Joseph Weizenbaum — creator of the Eliza chatterbot and author of “Computer Power and Human Reason” — passed away recently. Running through all the obits was a quote that seemed to summarize this computing pioneer’s critical perspective on technology:
The Internet is like one of those garbage dumps outside of Bombay. There are people, most unfortunately, crawling all over it, and maybe they find a bit of aluminum, or perhaps something they can sell. But mainly it’s garbage.
This line appeared in outlets from the Wall Street Journal to Valleywag. Caught my eye, too.
The original quotation was in a New York Times article from 1999. But it’s not the whole story.
Weizenbaum wrote a letter to the Times after the article appeared:
I did say that, but I went on to say, “There are gold mines and pearls in there that a person trained to design good questions can find.”

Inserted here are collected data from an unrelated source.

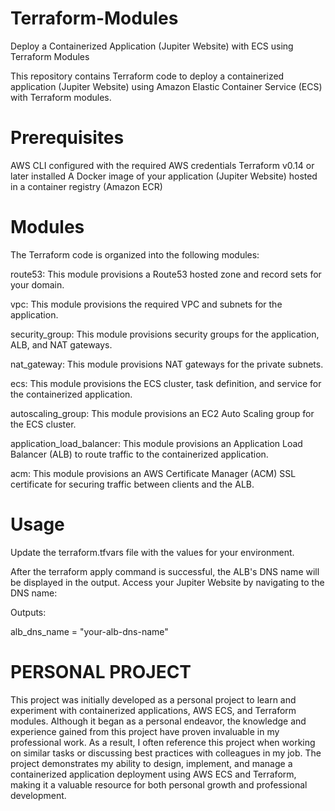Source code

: # Terraform-Modules
Deploy a Containerized Application (Jupiter Website) with ECS using Terraform Modules


This repository contains Terraform code to deploy a containerized application (Jupiter Website) using Amazon Elastic Container Service (ECS) with Terraform modules.


# Prerequisites
AWS CLI configured with the required AWS credentials
Terraform v0.14 or later installed
A Docker image of your application (Jupiter Website) hosted in a container registry (Amazon ECR)


# Modules

The Terraform code is organized into the following modules:


route53: This module provisions a Route53 hosted zone and record sets for your domain.


vpc: This module provisions the required VPC and subnets for the application.


security_group: This module provisions security groups for the application, ALB, and NAT gateways.


nat_gateway: This module provisions NAT gateways for the private subnets.


ecs: This module provisions the ECS cluster, task definition, and service for the containerized application.


autoscaling_group: This module provisions an EC2 Auto Scaling group for the ECS cluster.


application_load_balancer: This module provisions an Application Load Balancer (ALB) to route traffic to the containerized application.


acm: This module provisions an AWS Certificate Manager (ACM) SSL certificate for securing traffic between clients and the ALB.


# Usage


Update the terraform.tfvars file with the values for your environment.


After the terraform apply command is successful, the ALB's DNS name will be displayed in the output. Access your Jupiter Website by navigating to the DNS name:

Outputs:

alb_dns_name = "your-alb-dns-name"


# PERSONAL PROJECT 

This project was initially developed as a personal project to learn and experiment with containerized applications, AWS ECS, and Terraform modules. Although it began as a personal endeavor, the knowledge and experience gained from this project have proven invaluable in my professional work. As a result, I often reference this project when working on similar tasks or discussing best practices with colleagues in my job. The project demonstrates my ability to design, implement, and manage a containerized application deployment using AWS ECS and Terraform, making it a valuable resource for both personal growth and professional development.
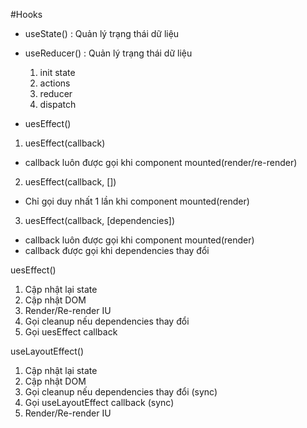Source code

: #Hooks
- useState() : Quản lý trạng thái dữ liệu
- useReducer() : Quản lý trạng thái dữ liệu
  1. init state
  2. actions
  3. reducer
  4. dispatch


- uesEffect()
 1. uesEffect(callback)
 - callback luôn được gọi khi component mounted(render/re-render)
 2. uesEffect(callback, [])

 - Chỉ gọi duy nhất 1 lần khi component mounted(render)

 3. uesEffect(callback, [dependencies])
 - callback luôn được gọi khi component mounted(render)
 - callback được gọi khi dependencies thay đổi

uesEffect()
1) Cập nhật lại state
2) Cập nhật DOM
3) Render/Re-render IU
4) Gọi cleanup nếu dependencies thay đổi
5) Gọi uesEffect callback

useLayoutEffect()
1) Cập nhật lại state
2) Cập nhật DOM
4) Gọi cleanup nếu dependencies thay đổi (sync)
5) Gọi useLayoutEffect callback (sync)
3) Render/Re-render IU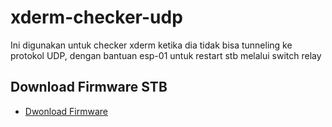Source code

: # xderm-checker-udp
Ini digunakan untuk checker xderm ketika dia tidak bisa tunneling ke protokol UDP, dengan bantuan esp-01 untuk restart stb melalui switch relay
## Download Firmware STB
- [Dwonload Firmware](https://drive.google.com/file/d/116YCj7_G2CjbVcXcgFMCbMndXPMwcoWV/view)
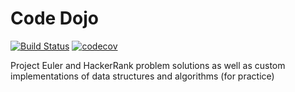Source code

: # Code Dojo

[![Build Status](https://travis-ci.org/ddubson/code-practice.svg?branch=master)](https://travis-ci.org/ddubson/code-practice)
[![codecov](https://codecov.io/gh/ddubson/code-dojo/branch/master/graph/badge.svg)](https://codecov.io/gh/ddubson/code-dojo)

Project Euler and HackerRank problem solutions as well as custom implementations of data structures and algorithms (for practice)
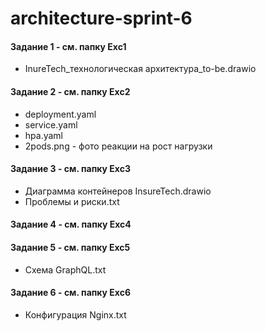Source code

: # architecture-sprint-6

#### Задание 1  - см. папку Exc1

- InureTech_технологическая архитектура_to-be.drawio

#### Задание 2  - см. папку Exc2

- deployment.yaml
- service.yaml
- hpa.yaml
- 2pods.png - фото реакции на рост нагрузки

####  Задание 3  - см. папку Exc3

- Диаграмма контейнеров InsureTech.drawio
- Проблемы и риски.txt

####  Задание 4  - см. папку Exc4



####  Задание 5  - см. папку Exc5

- Схема GraphQL.txt

####  Задание 6  - см. папку Exc6

- Конфигурация Nginx.txt
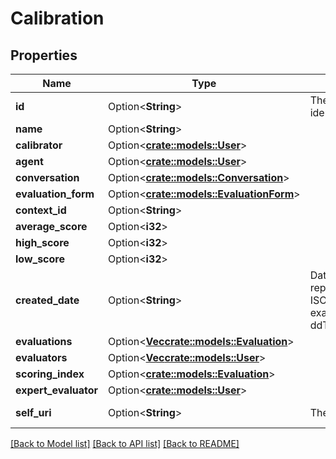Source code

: # Calibration

## Properties

Name | Type | Description | Notes
------------ | ------------- | ------------- | -------------
**id** | Option<**String**> | The globally unique identifier for the object. | [optional][readonly]
**name** | Option<**String**> |  | [optional]
**calibrator** | Option<[**crate::models::User**](User.md)> |  | [optional]
**agent** | Option<[**crate::models::User**](User.md)> |  | [optional]
**conversation** | Option<[**crate::models::Conversation**](Conversation.md)> |  | [optional]
**evaluation_form** | Option<[**crate::models::EvaluationForm**](EvaluationForm.md)> |  | [optional]
**context_id** | Option<**String**> |  | [optional]
**average_score** | Option<**i32**> |  | [optional]
**high_score** | Option<**i32**> |  | [optional]
**low_score** | Option<**i32**> |  | [optional]
**created_date** | Option<**String**> | Date time is represented as an ISO-8601 string. For example: yyyy-MM-ddTHH:mm:ss[.mmm]Z | [optional]
**evaluations** | Option<[**Vec<crate::models::Evaluation>**](Evaluation.md)> |  | [optional]
**evaluators** | Option<[**Vec<crate::models::User>**](User.md)> |  | [optional]
**scoring_index** | Option<[**crate::models::Evaluation**](Evaluation.md)> |  | [optional]
**expert_evaluator** | Option<[**crate::models::User**](User.md)> |  | [optional]
**self_uri** | Option<**String**> | The URI for this object | [optional][readonly]

[[Back to Model list]](../README.md#documentation-for-models) [[Back to API list]](../README.md#documentation-for-api-endpoints) [[Back to README]](../README.md)


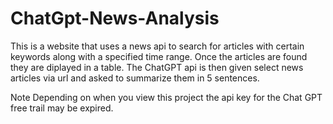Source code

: # ChatGpt-News-Analysis
This is a website that uses a news api to search for articles with certain keywords along with a specified time range. Once the articles are found they are diplayed in a table. The ChatGPT api is then given select news articles via url and asked to summarize them in 5 sentences.

Note Depending on when you view this project the api key for the Chat GPT free trail may be expired.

Amazing what a little context can do!
Interestingly, although Weizenbaum’s critique of computing centers on the limitations of algorithmic problem-solving, it was Google’s pattern-matching prowess that unearthed this connection for me. I’d never have found it on my own.
Weizenbaum, whose family fled Nazi Germany in the ’30s, was right to urge us not to discount the value of the human compass in navigating our lives, and not to abdicate our judgment to machines. But I think he might have been a little too ready to dismiss the ability of machines to help us find informational gold and contextual pearls.